I actually doubt that this is anybody's field in SPSS. The question I
see is, what constraints are you willing to put on the sample, to
ensure the desired result?
Two quick thoughts:
A. Mean and standard deviation for that variable (and the others) will
be equal to the population value IN EXPECTATION for a true random
sample. That might be good enough. You might argue to your colleague
that it IS good enough, given that any other procedure distorts the
sample to some degree.
B. Here's a possible method. It retains the property that each case has
equal probability of being selected; it loses the property that
selection of each case is independent of which other cases are
selected:
Order the data by the key variable. Group it into 250 subsets by key
variable size -- i.e., 0.4 percentile groups. Select at random one
member of each group. This will *probably* give quite close fit to
population mean and SD (but this is an intuitive, not a calculated,
judgement), and have the additional advantage of modelling the original
distribution, not just its mean and SD.
Outliers, of course, can have a greatly disproportional influence on
the mean and SD of the set. If a very few large outliers affect the
mean and SD, I'm not sure what you can do: including the outliers in
the sample, and excluding them, will both probably give wrong results.

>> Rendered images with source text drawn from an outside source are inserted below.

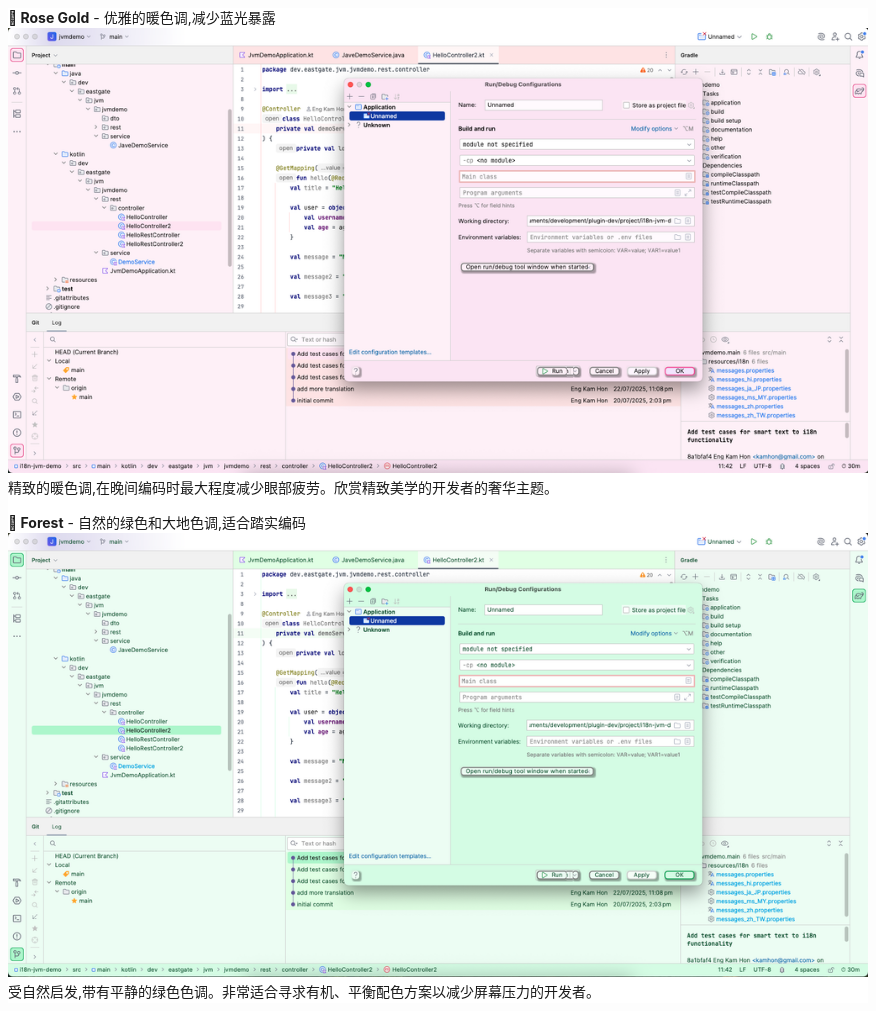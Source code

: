 **🌸 Rose Gold** - 优雅的暖色调,减少蓝光暴露
![Rose Gold Theme](neumorphism-theme/images/rose-gold-screenshot.png)
精致的暖色调,在晚间编码时最大程度减少眼部疲劳。欣赏精致美学的开发者的奢华主题。

**🌲 Forest** - 自然的绿色和大地色调,适合踏实编码
![Forest Theme](neumorphism-theme/images/forest-screenshot.png)
受自然启发,带有平静的绿色色调。非常适合寻求有机、平衡配色方案以减少屏幕压力的开发者。
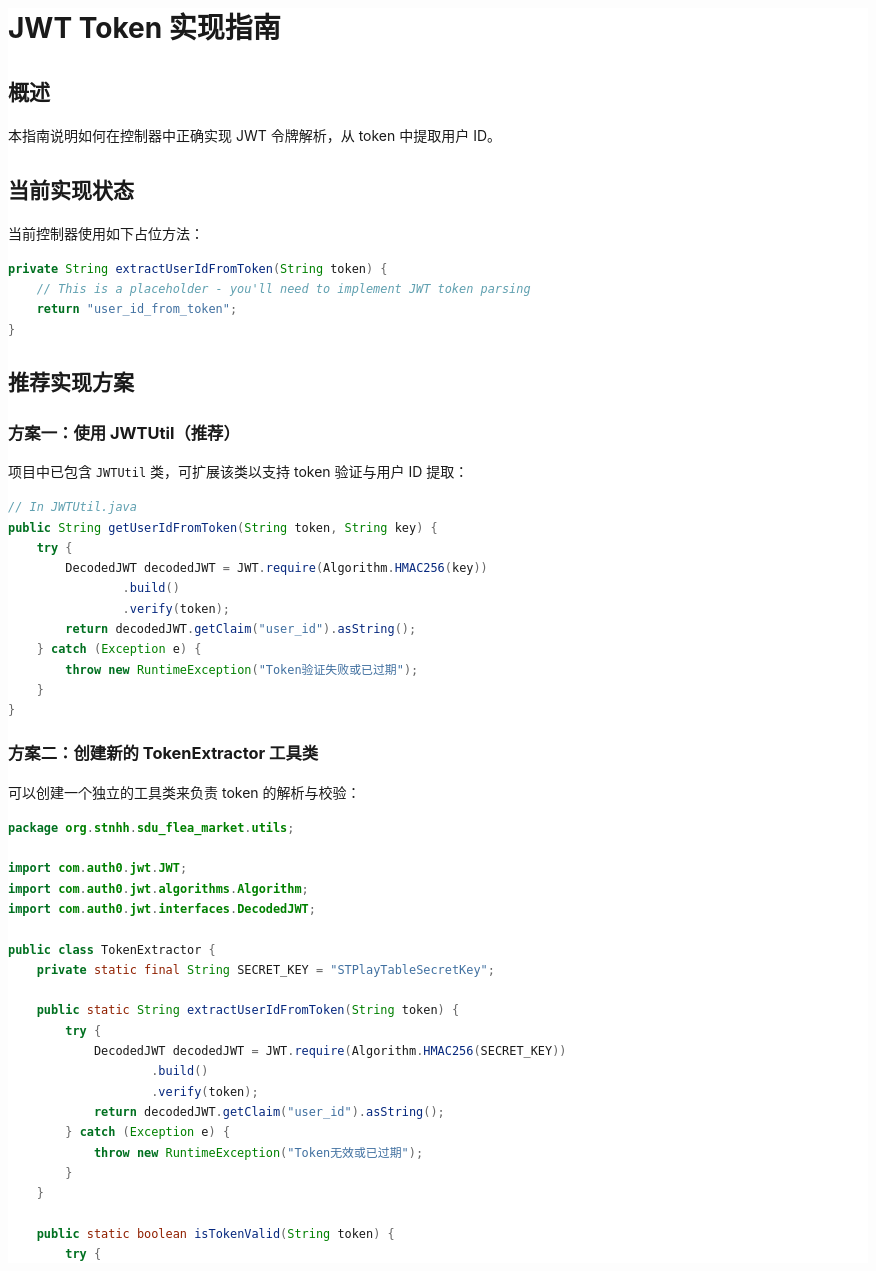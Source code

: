 
# JWT Token 实现指南

## 概述
本指南说明如何在控制器中正确实现 JWT 令牌解析，从 token 中提取用户 ID。

## 当前实现状态

当前控制器使用如下占位方法：
```java
private String extractUserIdFromToken(String token) {
    // This is a placeholder - you'll need to implement JWT token parsing
    return "user_id_from_token";
}
```

## 推荐实现方案

### 方案一：使用 JWTUtil（推荐）

项目中已包含 `JWTUtil` 类，可扩展该类以支持 token 验证与用户 ID 提取：

```java
// In JWTUtil.java
public String getUserIdFromToken(String token, String key) {
    try {
        DecodedJWT decodedJWT = JWT.require(Algorithm.HMAC256(key))
                .build()
                .verify(token);
        return decodedJWT.getClaim("user_id").asString();
    } catch (Exception e) {
        throw new RuntimeException("Token验证失败或已过期");
    }
}
```

### 方案二：创建新的 TokenExtractor 工具类

可以创建一个独立的工具类来负责 token 的解析与校验：

```java
package org.stnhh.sdu_flea_market.utils;

import com.auth0.jwt.JWT;
import com.auth0.jwt.algorithms.Algorithm;
import com.auth0.jwt.interfaces.DecodedJWT;

public class TokenExtractor {
    private static final String SECRET_KEY = "STPlayTableSecretKey";

    public static String extractUserIdFromToken(String token) {
        try {
            DecodedJWT decodedJWT = JWT.require(Algorithm.HMAC256(SECRET_KEY))
                    .build()
                    .verify(token);
            return decodedJWT.getClaim("user_id").asString();
        } catch (Exception e) {
            throw new RuntimeException("Token无效或已过期");
        }
    }

    public static boolean isTokenValid(String token) {
        try {
```
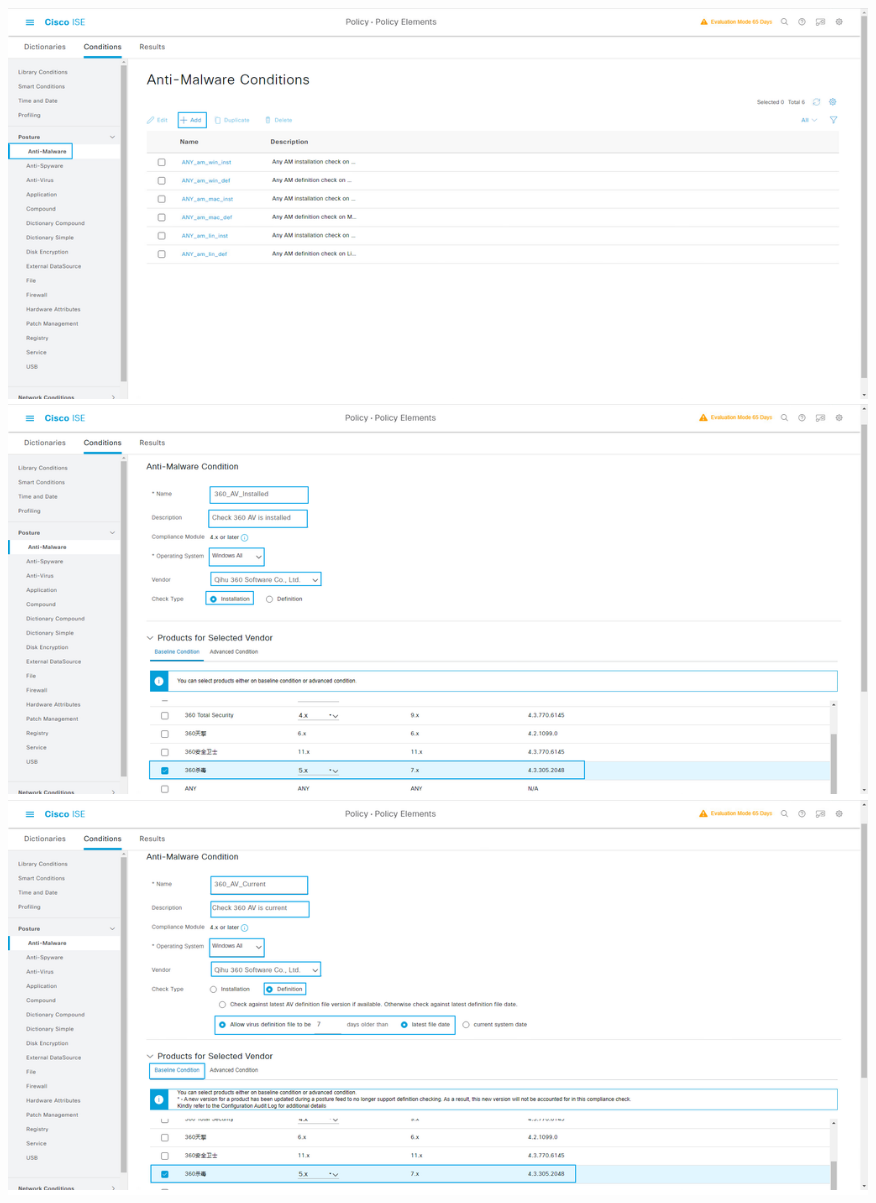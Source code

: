 ![](./images/17.5.2_配置Anti-Malware策略.png)
![](./images/17.5.3_配置Anti-Malware策略.png)
![](./images/17.5.4_配置Anti-Malware策略.png)
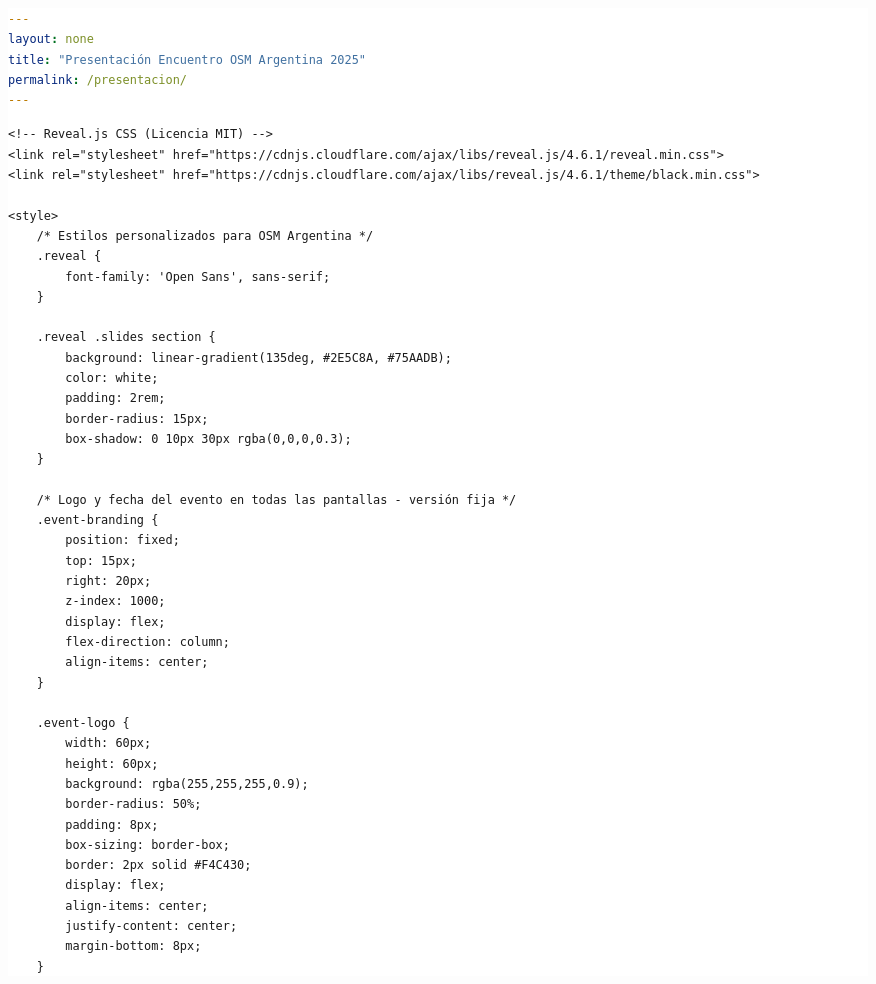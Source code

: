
 ```yaml
---
layout: none
title: "Presentación Encuentro OSM Argentina 2025"
permalink: /presentacion/
---
```

<!DOCTYPE html>
<html lang="es-AR">
<head>
    <meta charset="UTF-8">
    <meta name="viewport" content="width=device-width, initial-scale=1.0">
    <title>Presentación - Encuentro OSM Argentina 2025</title>
    <link rel="icon" type="image/png" href="{{ '/assets/img/osm-ar-logo.png' | relative_url }}">
    <link rel="apple-touch-icon" href="{{ '/assets/img/osm-ar-logo.png' | relative_url }}">
    
    <!-- Reveal.js CSS (Licencia MIT) -->
    <link rel="stylesheet" href="https://cdnjs.cloudflare.com/ajax/libs/reveal.js/4.6.1/reveal.min.css">
    <link rel="stylesheet" href="https://cdnjs.cloudflare.com/ajax/libs/reveal.js/4.6.1/theme/black.min.css">
    
    <style>
        /* Estilos personalizados para OSM Argentina */
        .reveal {
            font-family: 'Open Sans', sans-serif;
        }
        
        .reveal .slides section {
            background: linear-gradient(135deg, #2E5C8A, #75AADB);
            color: white;
            padding: 2rem;
            border-radius: 15px;
            box-shadow: 0 10px 30px rgba(0,0,0,0.3);
        }
        
        /* Logo y fecha del evento en todas las pantallas - versión fija */
        .event-branding {
            position: fixed;
            top: 15px;
            right: 20px;
            z-index: 1000;
            display: flex;
            flex-direction: column;
            align-items: center;
        }
        
        .event-logo {
            width: 60px;
            height: 60px;
            background: rgba(255,255,255,0.9);
            border-radius: 50%;
            padding: 8px;
            box-sizing: border-box;
            border: 2px solid #F4C430;
            display: flex;
            align-items: center;
            justify-content: center;
            margin-bottom: 8px;
        }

Any analysis of a random subset of a dataset in which crucial variable
are dominated by a few outliers is doubtful, though. (Jacknife
methods?)
>(worst moment of the week, BTW)
(Wryly) I thought it was United States law that really difficult
problems must be presented to a specialist who's finishing a long week,
day, or shift. Has the European Union adopted this as well?
>Thanks, best regards and happy weekend to everybody
A happy weekend to you, too, Marta -- especially, happier than this!
-With respect and regards,
Richard